Why You’ll Love This Recipe
Our dairy free pies are designed to be accessible, flavorful, and adaptable. Using quality dairy alternatives not only keeps these pies safe for those with allergies but also enhances the natural flavors of the fillings.
You’ll appreciate how easy it is to make a flaky, tender crust without butter or cream, and how versatile these recipes can be to suit any occasion, from a casual weeknight dessert to a festive holiday centerpiece.
Health-conscious bakers will enjoy the reduced saturated fat content, while those who follow vegan or plant-based diets will find these recipes fit perfectly into their lifestyle.
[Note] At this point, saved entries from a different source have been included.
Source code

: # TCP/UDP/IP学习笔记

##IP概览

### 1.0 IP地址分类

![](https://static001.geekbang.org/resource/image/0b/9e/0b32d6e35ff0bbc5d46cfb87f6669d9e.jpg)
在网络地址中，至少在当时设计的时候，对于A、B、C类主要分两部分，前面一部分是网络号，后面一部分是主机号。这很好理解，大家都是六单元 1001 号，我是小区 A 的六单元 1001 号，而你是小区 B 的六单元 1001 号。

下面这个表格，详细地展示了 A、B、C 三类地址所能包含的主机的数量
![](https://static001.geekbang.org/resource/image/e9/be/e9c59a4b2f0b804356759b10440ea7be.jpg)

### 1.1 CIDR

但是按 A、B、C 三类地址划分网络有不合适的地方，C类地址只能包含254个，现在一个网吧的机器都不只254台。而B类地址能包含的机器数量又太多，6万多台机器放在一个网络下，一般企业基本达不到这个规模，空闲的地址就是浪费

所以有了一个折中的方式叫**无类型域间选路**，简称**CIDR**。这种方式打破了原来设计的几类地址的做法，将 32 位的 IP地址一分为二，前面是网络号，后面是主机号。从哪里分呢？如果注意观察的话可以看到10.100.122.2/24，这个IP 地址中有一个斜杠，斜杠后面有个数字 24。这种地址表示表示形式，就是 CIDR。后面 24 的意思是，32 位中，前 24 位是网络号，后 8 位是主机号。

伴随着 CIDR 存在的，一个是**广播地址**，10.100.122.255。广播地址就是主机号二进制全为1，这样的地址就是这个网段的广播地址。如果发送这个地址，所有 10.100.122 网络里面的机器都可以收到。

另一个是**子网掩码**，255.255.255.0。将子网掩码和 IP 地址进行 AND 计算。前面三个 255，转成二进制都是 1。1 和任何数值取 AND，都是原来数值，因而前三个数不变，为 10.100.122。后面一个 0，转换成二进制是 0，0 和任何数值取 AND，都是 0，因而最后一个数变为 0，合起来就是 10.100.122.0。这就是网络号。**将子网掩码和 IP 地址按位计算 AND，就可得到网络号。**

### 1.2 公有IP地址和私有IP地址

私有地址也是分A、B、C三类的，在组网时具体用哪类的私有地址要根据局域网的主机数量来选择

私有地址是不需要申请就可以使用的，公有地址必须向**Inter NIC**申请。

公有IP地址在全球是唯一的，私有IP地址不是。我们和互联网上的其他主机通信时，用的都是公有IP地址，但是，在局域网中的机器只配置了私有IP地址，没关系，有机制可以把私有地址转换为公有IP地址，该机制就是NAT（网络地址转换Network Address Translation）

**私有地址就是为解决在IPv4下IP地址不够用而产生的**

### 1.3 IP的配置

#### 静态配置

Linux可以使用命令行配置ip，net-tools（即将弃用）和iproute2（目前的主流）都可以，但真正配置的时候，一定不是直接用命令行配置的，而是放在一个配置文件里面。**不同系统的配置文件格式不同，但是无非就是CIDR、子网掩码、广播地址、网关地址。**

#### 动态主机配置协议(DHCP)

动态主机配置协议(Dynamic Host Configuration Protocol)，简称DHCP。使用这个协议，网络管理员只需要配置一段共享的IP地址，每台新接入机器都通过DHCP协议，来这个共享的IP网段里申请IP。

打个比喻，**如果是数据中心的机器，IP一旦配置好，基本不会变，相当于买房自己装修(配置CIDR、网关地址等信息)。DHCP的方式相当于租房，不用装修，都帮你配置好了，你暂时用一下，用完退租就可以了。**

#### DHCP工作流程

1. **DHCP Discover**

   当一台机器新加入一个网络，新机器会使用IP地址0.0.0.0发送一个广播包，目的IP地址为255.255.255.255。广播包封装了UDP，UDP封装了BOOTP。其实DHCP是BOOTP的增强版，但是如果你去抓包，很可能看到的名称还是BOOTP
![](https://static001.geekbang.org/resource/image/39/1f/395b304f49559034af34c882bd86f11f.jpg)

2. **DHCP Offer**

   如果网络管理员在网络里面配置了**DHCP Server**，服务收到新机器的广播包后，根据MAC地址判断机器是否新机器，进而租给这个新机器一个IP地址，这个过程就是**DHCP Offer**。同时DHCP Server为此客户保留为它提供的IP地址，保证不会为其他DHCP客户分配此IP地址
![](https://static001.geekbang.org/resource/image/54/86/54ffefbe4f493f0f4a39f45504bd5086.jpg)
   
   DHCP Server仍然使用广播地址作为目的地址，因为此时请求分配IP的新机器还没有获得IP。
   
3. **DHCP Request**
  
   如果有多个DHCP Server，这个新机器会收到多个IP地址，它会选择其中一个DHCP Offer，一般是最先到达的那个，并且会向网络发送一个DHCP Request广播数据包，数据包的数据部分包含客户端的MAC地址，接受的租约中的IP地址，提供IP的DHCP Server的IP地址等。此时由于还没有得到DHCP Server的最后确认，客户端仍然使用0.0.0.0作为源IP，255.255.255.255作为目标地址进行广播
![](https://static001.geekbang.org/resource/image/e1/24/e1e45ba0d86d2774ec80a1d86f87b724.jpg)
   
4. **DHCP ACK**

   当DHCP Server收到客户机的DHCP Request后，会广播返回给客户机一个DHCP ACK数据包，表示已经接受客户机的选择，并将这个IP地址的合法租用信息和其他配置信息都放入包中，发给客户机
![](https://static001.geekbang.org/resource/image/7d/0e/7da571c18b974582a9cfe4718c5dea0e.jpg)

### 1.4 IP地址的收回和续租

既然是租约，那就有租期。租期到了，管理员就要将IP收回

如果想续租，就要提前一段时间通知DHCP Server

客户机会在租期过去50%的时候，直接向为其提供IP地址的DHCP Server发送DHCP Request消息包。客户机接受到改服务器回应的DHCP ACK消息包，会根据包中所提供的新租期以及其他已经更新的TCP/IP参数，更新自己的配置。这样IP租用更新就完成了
Plus, you can customize fillings with seasonal fruits or savory vegetables, making these pies a year-round favorite.
Ingredients
- All-purpose flour – 2 ½ cups (for crust)
- Granulated sugar – ½ cup (adjust for sweetness)
- Dairy-free margarine or coconut oil – ¾ cup, chilled
- Cold water – 4 to 6 tablespoons
- Salt – ½ teaspoon
- Fresh or frozen fruit – 4 cups (apples, berries, peaches, or mixed fruit)
- Dairy-free milk (coconut milk or almond milk) – 1 cup (for custard or creamy fillings)
- Arrowroot or cornstarch – 2 tablespoons (for thickening)
- Lemon juice – 1 tablespoon (to brighten fruit flavors)
- Vanilla extract – 1 teaspoon (for flavor depth)
- Ground cinnamon or nutmeg – 1 teaspoon (optional, for warm spice)
- Chopped nuts – ½ cup (optional, for texture)
- Vegetables – 3 cups (for savory pies such as mushrooms, spinach, or potatoes)
- Dairy-free cheese substitute – 1 cup (optional, for savory pies)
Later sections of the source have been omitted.